Today's column in the Times Free Press is a rumination on the challenges of telling my boys difficult truths without making the world seem a terrifying place. And letting them know they'll always have someone to talk to about all of it.



Monday, July 9, 2012

Crazy, stupid fun

So there is this thing about kids that you may or may not know: They are unbelievably, mind-bendingly, laugh-out-loud-until-your-sides-ache-and-you-truly-almost-can't-breathe FUN.

A caveat, though. I don't mean little kids. Toddlers. Babies. Even pre-schoolers. Noooooo thank you to the tantrums and the diapers and the sticky Cheerios and the whiiiiiiiiiining. That's not what I'm talking about at all.

I'm talking about this right here:

How YOU doin'?

These handsome fellows are 12 (Jack in the driver's seat) and 7 (Ben riding shotgun) and dear gah my lawd good grief no one ever even began to prepare me for how much freaking FUN it is to have these half-grown people in my house every day.

So, of course, because they are so much fun, I am busy dreading the day they leave me and I no longer have a license to, for example, ask strangers if we can take pictures of their totally badass cars.

That ride pictured above is a Shelby 289 Continuation Cobra, I am authoritatively told. The sight of it parked at a gas station on Hixson Pike last weekend inspired my (King of Fun) husband to shriek (in a manly way, I assure you) and execute a deft U-turn.
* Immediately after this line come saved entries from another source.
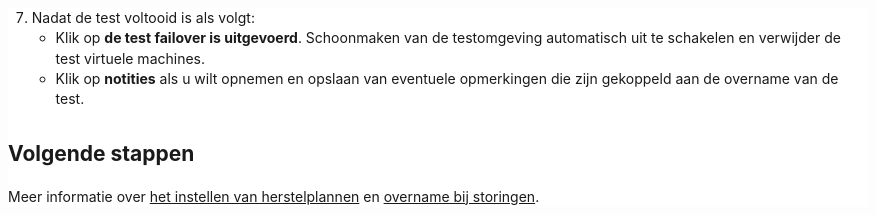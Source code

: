 7.  Nadat de test voltooid is als volgt:
    - Klik op **de test failover is uitgevoerd**. Schoonmaken van de testomgeving automatisch uit te schakelen en verwijder de test virtuele machines.
    - Klik op **notities** als u wilt opnemen en opslaan van eventuele opmerkingen die zijn gekoppeld aan de overname van de test.

>

## <a name="next-steps"></a>Volgende stappen

Meer informatie over [het instellen van herstelplannen](site-recovery-create-recovery-plans.md) en [overname bij storingen](site-recovery-failover.md).

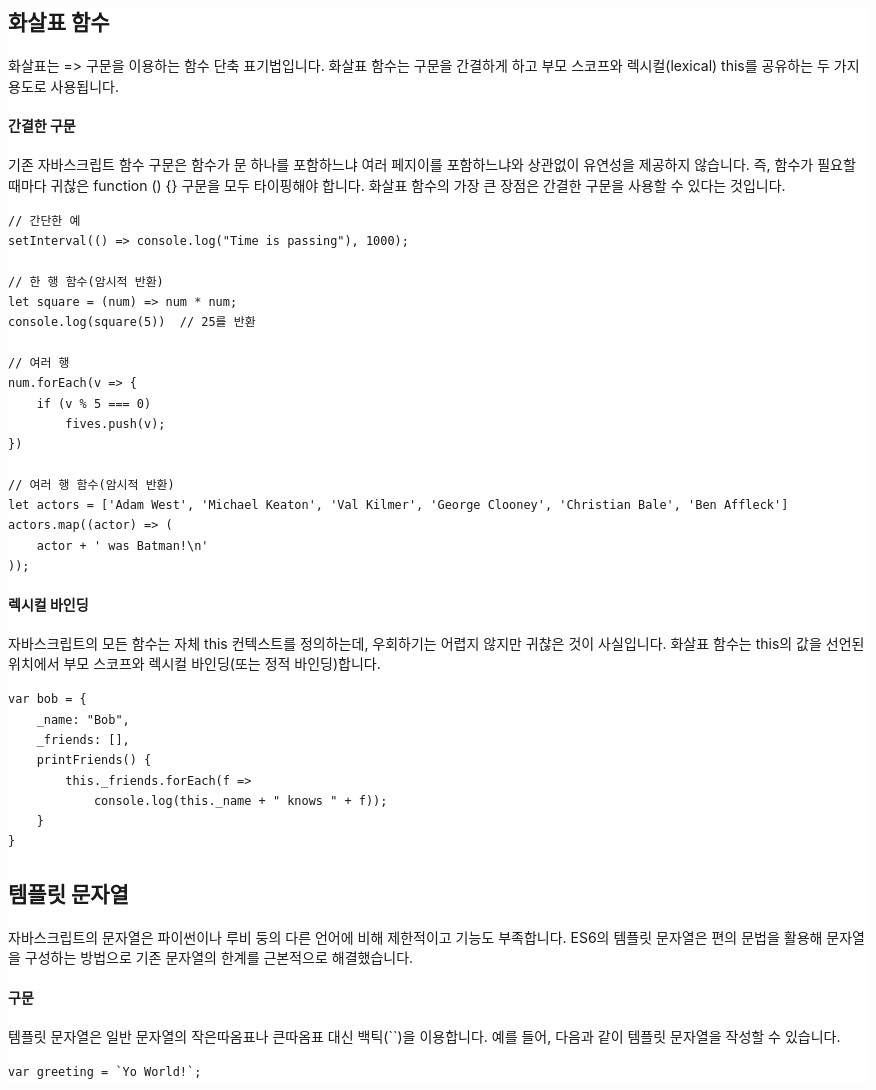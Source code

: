 ## 화살표 함수
화살표는 => 구문을 이용하는 함수 단축 표기법입니다. 화살표 함수는 구문을 간결하게 하고 부모 스코프와 렉시컬(lexical) this를 공유하는 두 가지 용도로 사용됩니다.

#### 간결한 구문
기존 자바스크립트 함수 구문은 함수가 문 하나를 포함하느냐 여러 페지이를 포함하느냐와 상관없이 유연성을 제공하지 않습니다. 즉, 함수가 필요할 때마다 귀찮은 function () {} 구문을 모두 타이핑해야 합니다. 화살표 함수의 가장 큰 장점은 간결한 구문을 사용할 수 있다는 것입니다.

```
// 간단한 예
setInterval(() => console.log("Time is passing"), 1000);

// 한 행 함수(암시적 반환)
let square = (num) => num * num;
console.log(square(5))  // 25를 반환

// 여러 행
num.forEach(v => {
    if (v % 5 === 0)
        fives.push(v);
})

// 여러 행 함수(암시적 반환)
let actors = ['Adam West', 'Michael Keaton', 'Val Kilmer', 'George Clooney', 'Christian Bale', 'Ben Affleck']
actors.map((actor) => (
    actor + ' was Batman!\n'
));
```

#### 렉시컬 바인딩
자바스크립트의 모든 함수는 자체 this 컨텍스트를 정의하는데, 우회하기는 어렵지 않지만 귀찮은 것이 사실입니다. 화살표 함수는 this의 값을 선언된 위치에서 부모 스코프와 렉시컬 바인딩(또는 정적 바인딩)합니다.

```
var bob = {
    _name: "Bob",
    _friends: [],
    printFriends() {
        this._friends.forEach(f =>
            console.log(this._name + " knows " + f));
    }
}
```

## 템플릿 문자열
자바스크립트의 문자열은 파이썬이나 루비 둥의 다른 언어에 비해 제한적이고 기능도 부족합니다. ES6의 템플릿 문자열은 편의 문법을 활용해 문자열을 구성하는 방법으로 기존 문자열의 한계를 근본적으로 해결했습니다.

#### 구문
템플릿 문자열은 일반 문자열의 작은따옴표나 큰따옴표 대신 백틱(\`\`)을 이용합니다. 예를 들어, 다음과 같이 템플릿 문자열을 작성할 수 있습니다.

```
var greeting = `Yo World!`;
```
Then he and the boys spent 20 minutes chatting up the owner and shooting pictures in and around the car.

"Thanks so much for putting up with this," I said to the grinning owner, as I waited for all of this to be over so we could just go to the damn pool, already.

"I just think it's so awesome how much they love it," he said, laughing and watching the boys mug it up for their dad.

See, this is the kind of thing that kids make it completely OK to do. If Jim and I had been rolling along alone, stopping to talk to that guy and take pictures of his car would have been lame bordering on creepy. But the KIDS love it and everyone loves to see kids getting such a thrill out of something.

This has been the Summer of the Car. My husband, who was a mechanical engineer and car enthusiast in a past life, has taken the kids on a test drive in a Dodge Challenger, and to showrooms to visit and sit in an Audi R8 V-10, a Nissan GTR and a Porsche 911 Carrera. (None of this means a thing to me, by the way. Jim just dictated and I typed.)

Also, while we were in Florida in June, Jack spotted a Ferrari 458 Spider so, naturally, we had to drive down the street after it and force the owner to endure the onslaught of slavering adoration from the three Fortune boys.


Hey, kids, that car costs more than our house. Don't scratch it.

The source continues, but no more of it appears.